Uma funcionária transgênero que não teve seu nome alterado por quase um ano pela Natura e por empresa de pagamentos será indenizada por danos morais.

por Redação MundoMais

Quinta-feira, 31 de Agosto de 2023

Uma funcionária transgênero que não teve seu nome alterado por quase um ano pela Natura e por empresa de pagamentos será indenizada em R$ 20 mil.

Na decisão, dada na última segunda-feira (21), a juíza do Trabalho Substituta Tamara Luiza Vieira Rasia, da 5ª vara do Trabalho de Barueri (SP) ressaltou que tratamentos que ferem a imagem, a honra e a autoestima dos empregados em nada contribuem para a consecução dos fins sociais do trabalho.

A decisão também determinou que a secretaria da vara procedesse, imediatamente, a alteração do polo ativo da relação processual, para fazer constar somente o nome atualizado da funcionária. "Observe a Secretaria da Vara que é desnecessária a menção ao antigo nome civil da reclamante, haja vista que esta já obteve a alteração formal de seu prenome , inexistindo falar em divergência, consoante já fundamentado”.

Ao analisar o pedido da trabalhadora, a magistrada ressaltou que a mudança de nome civil deve se basear no princípio da autodeterminação e, no caso das transexuais, visa compatibilizar a situação registral com a identidade de gênero de cada indivíduo.
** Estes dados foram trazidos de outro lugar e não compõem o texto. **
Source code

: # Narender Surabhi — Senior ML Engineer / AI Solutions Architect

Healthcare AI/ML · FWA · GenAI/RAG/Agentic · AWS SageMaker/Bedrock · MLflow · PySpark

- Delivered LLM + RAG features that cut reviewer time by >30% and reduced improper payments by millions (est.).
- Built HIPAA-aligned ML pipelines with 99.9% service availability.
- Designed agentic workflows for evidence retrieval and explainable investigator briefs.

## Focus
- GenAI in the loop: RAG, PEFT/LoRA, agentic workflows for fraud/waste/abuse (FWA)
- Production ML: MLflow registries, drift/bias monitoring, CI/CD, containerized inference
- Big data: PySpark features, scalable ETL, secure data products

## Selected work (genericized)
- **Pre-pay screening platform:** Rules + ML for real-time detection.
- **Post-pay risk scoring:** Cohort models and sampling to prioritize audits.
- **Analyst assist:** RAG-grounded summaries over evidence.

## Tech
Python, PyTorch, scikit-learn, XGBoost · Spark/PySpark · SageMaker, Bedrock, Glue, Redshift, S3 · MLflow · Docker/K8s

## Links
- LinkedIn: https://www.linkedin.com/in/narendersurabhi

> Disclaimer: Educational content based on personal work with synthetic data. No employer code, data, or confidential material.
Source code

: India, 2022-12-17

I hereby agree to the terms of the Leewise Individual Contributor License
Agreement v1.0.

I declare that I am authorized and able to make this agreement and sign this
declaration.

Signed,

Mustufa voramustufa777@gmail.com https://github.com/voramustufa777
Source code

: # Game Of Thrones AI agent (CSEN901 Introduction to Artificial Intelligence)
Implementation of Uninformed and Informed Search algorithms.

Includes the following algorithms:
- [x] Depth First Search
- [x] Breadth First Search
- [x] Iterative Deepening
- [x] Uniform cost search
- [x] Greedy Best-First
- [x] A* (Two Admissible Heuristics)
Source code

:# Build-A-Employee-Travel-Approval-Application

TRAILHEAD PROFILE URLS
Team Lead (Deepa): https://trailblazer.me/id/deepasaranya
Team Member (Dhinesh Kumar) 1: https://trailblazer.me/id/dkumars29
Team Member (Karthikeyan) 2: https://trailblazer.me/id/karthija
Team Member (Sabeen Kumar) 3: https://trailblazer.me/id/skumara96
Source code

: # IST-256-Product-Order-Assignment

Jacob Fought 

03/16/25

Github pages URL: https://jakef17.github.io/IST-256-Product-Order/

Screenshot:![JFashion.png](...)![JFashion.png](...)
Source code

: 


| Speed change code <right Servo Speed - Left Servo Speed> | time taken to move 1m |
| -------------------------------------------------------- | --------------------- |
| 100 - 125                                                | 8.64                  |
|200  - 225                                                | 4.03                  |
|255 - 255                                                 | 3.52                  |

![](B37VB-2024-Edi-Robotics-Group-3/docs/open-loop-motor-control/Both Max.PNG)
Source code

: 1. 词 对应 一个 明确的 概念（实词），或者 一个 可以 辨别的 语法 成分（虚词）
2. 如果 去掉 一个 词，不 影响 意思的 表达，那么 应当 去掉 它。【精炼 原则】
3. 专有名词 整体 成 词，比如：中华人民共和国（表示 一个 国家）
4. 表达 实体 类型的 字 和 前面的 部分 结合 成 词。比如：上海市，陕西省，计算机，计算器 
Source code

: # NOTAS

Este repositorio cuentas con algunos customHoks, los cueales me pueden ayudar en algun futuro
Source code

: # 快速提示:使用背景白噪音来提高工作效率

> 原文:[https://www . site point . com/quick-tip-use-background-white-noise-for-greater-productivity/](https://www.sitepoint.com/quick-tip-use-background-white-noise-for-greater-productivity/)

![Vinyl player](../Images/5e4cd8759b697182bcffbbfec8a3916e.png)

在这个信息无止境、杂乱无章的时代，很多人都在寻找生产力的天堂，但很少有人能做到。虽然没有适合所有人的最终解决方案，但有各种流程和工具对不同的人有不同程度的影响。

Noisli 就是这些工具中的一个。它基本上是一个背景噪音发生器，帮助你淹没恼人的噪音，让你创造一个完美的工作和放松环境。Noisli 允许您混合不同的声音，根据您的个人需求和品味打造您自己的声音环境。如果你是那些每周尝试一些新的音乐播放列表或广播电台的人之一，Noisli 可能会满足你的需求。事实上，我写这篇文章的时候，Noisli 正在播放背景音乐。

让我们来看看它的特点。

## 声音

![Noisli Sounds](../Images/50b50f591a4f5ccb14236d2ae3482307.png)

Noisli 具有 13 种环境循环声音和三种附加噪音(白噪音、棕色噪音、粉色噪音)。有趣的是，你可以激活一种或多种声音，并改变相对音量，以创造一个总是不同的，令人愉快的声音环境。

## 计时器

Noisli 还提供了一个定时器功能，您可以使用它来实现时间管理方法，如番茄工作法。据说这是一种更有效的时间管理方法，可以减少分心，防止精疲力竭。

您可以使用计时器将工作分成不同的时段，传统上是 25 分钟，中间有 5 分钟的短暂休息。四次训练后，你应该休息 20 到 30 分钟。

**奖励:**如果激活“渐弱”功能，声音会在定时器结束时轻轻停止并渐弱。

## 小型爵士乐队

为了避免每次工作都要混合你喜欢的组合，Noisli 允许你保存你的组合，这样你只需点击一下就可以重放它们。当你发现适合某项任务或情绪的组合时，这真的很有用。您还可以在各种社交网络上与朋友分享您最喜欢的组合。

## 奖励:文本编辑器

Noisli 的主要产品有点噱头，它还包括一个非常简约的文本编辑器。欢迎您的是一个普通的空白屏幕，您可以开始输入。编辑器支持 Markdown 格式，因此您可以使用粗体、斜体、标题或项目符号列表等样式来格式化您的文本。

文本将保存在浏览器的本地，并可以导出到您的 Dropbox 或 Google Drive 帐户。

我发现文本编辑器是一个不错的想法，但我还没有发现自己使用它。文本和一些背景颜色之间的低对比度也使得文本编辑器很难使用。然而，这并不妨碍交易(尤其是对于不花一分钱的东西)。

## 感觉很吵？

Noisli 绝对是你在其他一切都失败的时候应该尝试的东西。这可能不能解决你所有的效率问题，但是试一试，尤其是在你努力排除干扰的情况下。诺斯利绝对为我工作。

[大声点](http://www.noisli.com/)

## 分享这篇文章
A funcionária foi defendida pelo advogado Vitor Egídio Janso.

"Busca-se, com isso, assegurar o princípio da dignidade da pessoa humana e da liberdade pessoal, evitando-se o constrangimento de submeter homens e mulheres a designações de gênero distintas da sua autopercepção, de maneira discriminatória”.

Para a magistrada, a relação de trabalho deve traduzir os valores máximos da Constituição, como dignidade da pessoa humana, valor social do trabalho e função social da propriedade. "Os empregadores devem zelar pela manutenção de um ambiente laboral sadio, cordial e socioeducativo aos seus empregados, de modo que todos os valores retro mencionados possam ser atingidos", ressaltou. As informações são do portal Migalhas.

"No caso dos autos, inexiste prova de que a autora fosse chamada pelos seus superiores hierárquicos e colegas de trabalho pelo seu antigo nome civil. Por outro lado, e-mail juntado comprova que, após obter a alteração do seu nome civil, a reclamante requereu a atualização dos registros pela ré em 27/07/2020. Desse modo, reputo que a planilha juntada aos autos pertence ao sistema interno da ré, o que demonstra que, ao contrário do alegado em defesa, a reclamada não havia alterado o prenome da autora em todos os seus registros até 09/04/2021”, afirmou.

Por fim, a juíza considerou que a empresa incorreu em culpa, configurada por sua negligência em promover a atualização do nome da autora em todos os seus registros internos. Diante disso, condenou a empresa em R$ 20 mil por danos morais.

Fonte: IG

01-09-2023 às 09:51 Observador em Aditamento a mensagem anterior
Noutra ponta, ao deixar o Hipermercado, percebi o funcionário que fica no balcão, na entrada do Hipermercado, como para alternar a posição das pernas, se percebia o levantar e abaixar das suculentas coxas! Discreto disse a ele que volumosas coxas e ele disse já ter recebido elogio deles e delas e que gostava porque era bissexual! Ou seja, poder externar o seu "Eu" com certeza haverão funcionários (as) mais entrosados (as) e produtivos (as)!!!
01-09-2023 às 09:36 Observador
Um detalhe que me chama atenção num Hipermercado que frequento é de todos - homens e mulheres - terem a calça no uniforme e no tamanho "exato" do biotipo das pernas! Já presenciei namoro hetero e ontem uma das funcionárias comentando com a colega a "sofrencia" pelo "cancelamento" de "uma paquera"!
31-08-2023 às 15:18 AS
Tá.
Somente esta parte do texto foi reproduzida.